WHAT THE EXERCISE ASKS >> Whenever a line in the material below contains "sudo", copy that line.

====

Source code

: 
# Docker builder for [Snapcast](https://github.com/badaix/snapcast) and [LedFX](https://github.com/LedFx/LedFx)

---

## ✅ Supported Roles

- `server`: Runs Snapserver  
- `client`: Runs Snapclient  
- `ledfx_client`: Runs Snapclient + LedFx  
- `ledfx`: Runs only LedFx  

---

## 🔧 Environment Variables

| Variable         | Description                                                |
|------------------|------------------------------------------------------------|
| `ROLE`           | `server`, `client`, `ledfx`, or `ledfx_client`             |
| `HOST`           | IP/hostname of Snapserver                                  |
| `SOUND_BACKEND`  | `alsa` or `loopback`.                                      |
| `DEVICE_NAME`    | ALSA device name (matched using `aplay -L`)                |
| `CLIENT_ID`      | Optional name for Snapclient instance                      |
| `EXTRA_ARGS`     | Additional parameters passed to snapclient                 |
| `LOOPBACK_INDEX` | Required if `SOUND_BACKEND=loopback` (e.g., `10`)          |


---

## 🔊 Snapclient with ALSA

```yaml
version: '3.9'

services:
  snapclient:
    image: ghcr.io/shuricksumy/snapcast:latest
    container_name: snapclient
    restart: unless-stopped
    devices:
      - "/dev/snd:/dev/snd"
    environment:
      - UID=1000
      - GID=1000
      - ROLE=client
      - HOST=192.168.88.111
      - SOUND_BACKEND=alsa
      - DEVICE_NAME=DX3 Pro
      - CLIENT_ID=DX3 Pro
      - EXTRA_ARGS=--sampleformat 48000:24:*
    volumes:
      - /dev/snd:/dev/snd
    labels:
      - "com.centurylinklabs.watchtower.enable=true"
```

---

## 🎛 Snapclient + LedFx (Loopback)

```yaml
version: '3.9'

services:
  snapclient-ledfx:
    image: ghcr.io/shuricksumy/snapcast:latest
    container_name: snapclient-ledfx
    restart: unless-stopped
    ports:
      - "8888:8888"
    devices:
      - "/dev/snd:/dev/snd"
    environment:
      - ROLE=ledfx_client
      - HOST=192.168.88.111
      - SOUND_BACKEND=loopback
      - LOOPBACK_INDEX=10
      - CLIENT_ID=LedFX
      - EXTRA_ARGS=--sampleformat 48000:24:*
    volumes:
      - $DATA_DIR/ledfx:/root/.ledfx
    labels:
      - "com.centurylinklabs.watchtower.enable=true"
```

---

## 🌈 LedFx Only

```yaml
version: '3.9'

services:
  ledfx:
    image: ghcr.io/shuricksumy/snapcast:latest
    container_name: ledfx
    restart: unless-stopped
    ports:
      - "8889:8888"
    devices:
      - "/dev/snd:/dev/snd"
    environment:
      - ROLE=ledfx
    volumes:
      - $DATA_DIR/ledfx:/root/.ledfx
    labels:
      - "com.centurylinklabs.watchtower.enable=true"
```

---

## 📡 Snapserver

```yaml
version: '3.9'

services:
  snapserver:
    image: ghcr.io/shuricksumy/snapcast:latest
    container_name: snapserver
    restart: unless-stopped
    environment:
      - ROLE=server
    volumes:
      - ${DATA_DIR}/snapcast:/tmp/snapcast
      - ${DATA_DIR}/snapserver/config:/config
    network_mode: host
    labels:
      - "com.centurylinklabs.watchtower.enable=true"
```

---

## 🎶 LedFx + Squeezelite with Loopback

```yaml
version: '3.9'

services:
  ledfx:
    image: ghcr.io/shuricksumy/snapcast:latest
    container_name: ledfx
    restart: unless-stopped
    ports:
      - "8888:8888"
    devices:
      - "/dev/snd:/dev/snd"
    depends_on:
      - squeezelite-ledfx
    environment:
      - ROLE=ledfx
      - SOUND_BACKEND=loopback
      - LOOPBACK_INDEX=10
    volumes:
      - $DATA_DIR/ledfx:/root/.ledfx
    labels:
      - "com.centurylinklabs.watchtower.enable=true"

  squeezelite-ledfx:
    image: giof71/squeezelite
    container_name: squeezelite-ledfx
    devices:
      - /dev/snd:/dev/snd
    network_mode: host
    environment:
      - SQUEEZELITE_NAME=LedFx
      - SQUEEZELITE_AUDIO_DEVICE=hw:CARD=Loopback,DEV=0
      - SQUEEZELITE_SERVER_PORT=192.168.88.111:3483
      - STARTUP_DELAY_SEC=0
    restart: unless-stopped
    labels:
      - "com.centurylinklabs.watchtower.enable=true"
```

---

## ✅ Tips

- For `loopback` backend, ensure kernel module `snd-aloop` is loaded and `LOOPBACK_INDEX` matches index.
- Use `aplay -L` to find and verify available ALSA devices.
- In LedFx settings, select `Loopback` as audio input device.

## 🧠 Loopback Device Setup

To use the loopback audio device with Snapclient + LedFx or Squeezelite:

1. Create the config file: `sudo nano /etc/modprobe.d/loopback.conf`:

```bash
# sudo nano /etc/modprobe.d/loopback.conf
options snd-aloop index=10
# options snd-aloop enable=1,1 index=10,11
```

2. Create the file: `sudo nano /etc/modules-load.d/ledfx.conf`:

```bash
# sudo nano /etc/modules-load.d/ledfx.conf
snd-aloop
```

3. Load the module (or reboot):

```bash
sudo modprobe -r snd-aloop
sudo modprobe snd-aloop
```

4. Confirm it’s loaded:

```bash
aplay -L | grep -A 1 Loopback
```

====

RESPONSE TO THE TASK >>
1. Create the config file: `sudo nano /etc/modprobe.d/loopback.conf`:
# sudo nano /etc/modprobe.d/loopback.conf
2. Create the file: `sudo nano /etc/modules-load.d/ledfx.conf`:
# sudo nano /etc/modules-load.d/ledfx.conf
sudo modprobe -r snd-aloop
sudo modprobe snd-aloop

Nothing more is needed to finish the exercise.